Harte became player-selector with the Argideen Rangers intermediate hurling team in 2005, before taking over as manager of the team. He guided the team to the Cork IHC title in 2005 after a 2–08 to 1–08 win over Nemo Rangers in a final replay.

==Honours==
===Player===

- St Finbarr's College
- Dr Croke Cup: 1984 (c)
- Dr Harty Cup: 1984 (c)
- Dean Ryan Cup: 1982

- University College Cork
- Fitzgibbon Cup: 1987

- Argideen Rangers
- Cork Junior A Hurling Championship: 1996
- West Cork Junior A Hurling Championship: 1993, 1996, 2003
- West Cork Junior A Football Championship: 1994

- Carbery
- Cork Senior Hurling Championship: 1994 (c)

- Cork
- All-Ireland Junior Hurling Championship: 1994
- Munster Junior Hurling Championship: 1992, 1994
- All-Ireland Under-21 Hurling Championship: 1988
- Munster Under-21 Hurling Championship: 1988
- All-Ireland Minor Hurling Championship: 1985
- Munster Minor Hurling Championship: 1985
- Munster Minor Football Championship: 1985

===Management===

- Argideen Rangers
- Cork Intermediate Hurling Championship: 2005

==Personal Insolvency Deal==
In 2022, Barry Harte struck a €170m personal insolvency deal (PID) in the High Court. The PID allowed Harte to retain €6,000 worth of assets, including a computer and clothes. Living expenses of €2,800/month were accounted for. Mr.

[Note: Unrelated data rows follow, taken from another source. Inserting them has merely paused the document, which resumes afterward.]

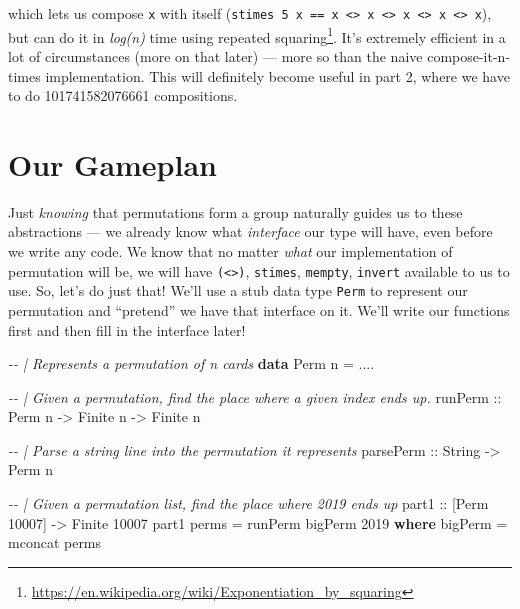 \documentclass[]{article}
\newenvironment{Shaded}{}{}
\newcommand{\CommentTok}[1]{\textcolor[rgb]{0.38,0.63,0.69}{\textit{#1}}}
\newcommand{\DataTypeTok}[1]{\textcolor[rgb]{0.56,0.13,0.00}{#1}}
\newcommand{\DecValTok}[1]{\textcolor[rgb]{0.25,0.63,0.44}{#1}}
\newcommand{\FunctionTok}[1]{\textcolor[rgb]{0.02,0.16,0.49}{#1}}
\newcommand{\KeywordTok}[1]{\textcolor[rgb]{0.00,0.44,0.13}{\textbf{#1}}}
\newcommand{\NormalTok}[1]{#1}
\newcommand{\OperatorTok}[1]{\textcolor[rgb]{0.40,0.40,0.40}{#1}}
\newcommand{\OtherTok}[1]{\textcolor[rgb]{0.00,0.44,0.13}{#1}}
\renewcommand{\href}[2]{#2\footnote{\url{#1}}}
\begin{document}
which lets us compose \texttt{x} with itself
(\texttt{stimes\ 5\ x\ ==\ x\ \textless{}\textgreater{}\ x\ \textless{}\textgreater{}\ x\ \textless{}\textgreater{}\ x\ \textless{}\textgreater{}\ x}),
but can do it in \emph{log(n)} time using
\href{https://en.wikipedia.org/wiki/Exponentiation_by_squaring}{repeated
squaring}. It's extremely efficient in a lot of circumstances (more on that
later) --- more so than the naive compose-it-n-times implementation. This will
definitely become useful in part 2, where we have to do 101741582076661
compositions.

\section{Our Gameplan}\label{our-gameplan}

Just \emph{knowing} that permutations form a group naturally guides us to these
abstractions --- we already know what \emph{interface} our type will have, even
before we write any code. We know that no matter \emph{what} our implementation
of permutation will be, we will have \texttt{(\textless{}\textgreater{})},
\texttt{stimes}, \texttt{mempty}, \texttt{invert} available to us to use. So,
let's do just that! We'll use a stub data type \texttt{Perm} to represent our
permutation and ``pretend'' we have that interface on it. We'll write our
functions first and then fill in the interface later!

\begin{Shaded}
\begin{Highlighting}[]
\CommentTok{{-}{-} | Represents a permutation of n cards}
\KeywordTok{data} \DataTypeTok{Perm}\NormalTok{ n }\OtherTok{=} \OperatorTok{....}

\CommentTok{{-}{-} | Given a permutation, find the place where a given index ends up.}
\OtherTok{runPerm ::} \DataTypeTok{Perm}\NormalTok{ n }\OtherTok{{-}\textgreater{}} \DataTypeTok{Finite}\NormalTok{ n }\OtherTok{{-}\textgreater{}} \DataTypeTok{Finite}\NormalTok{ n}

\CommentTok{{-}{-} | Parse a string line into the permutation it represents}
\OtherTok{parsePerm ::} \DataTypeTok{String} \OtherTok{{-}\textgreater{}} \DataTypeTok{Perm}\NormalTok{ n}

\CommentTok{{-}{-} | Given a permutation list, find the place where 2019 ends up}
\OtherTok{part1 ::}\NormalTok{ [}\DataTypeTok{Perm} \DecValTok{10007}\NormalTok{] }\OtherTok{{-}\textgreater{}} \DataTypeTok{Finite} \DecValTok{10007}
\NormalTok{part1 perms }\OtherTok{=}\NormalTok{ runPerm bigPerm }\DecValTok{2019}
  \KeywordTok{where}
\NormalTok{    bigPerm }\OtherTok{=} \FunctionTok{mconcat}\NormalTok{ perms}
\end{Highlighting}
\end{Shaded}
\end{document}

Harte's total secured and unsecured debt was over €170.0m. Most creditors received nothing at all, with some "lucky ones" getting 0.042% of what they were owed. The unsecured debt, which is the majority of what's owed, was settled with a €80,000 payment, €70,000 of which will go to creditors. The secured and preferential creditors received a better return due to the handing-over of Mr. Harte's assets.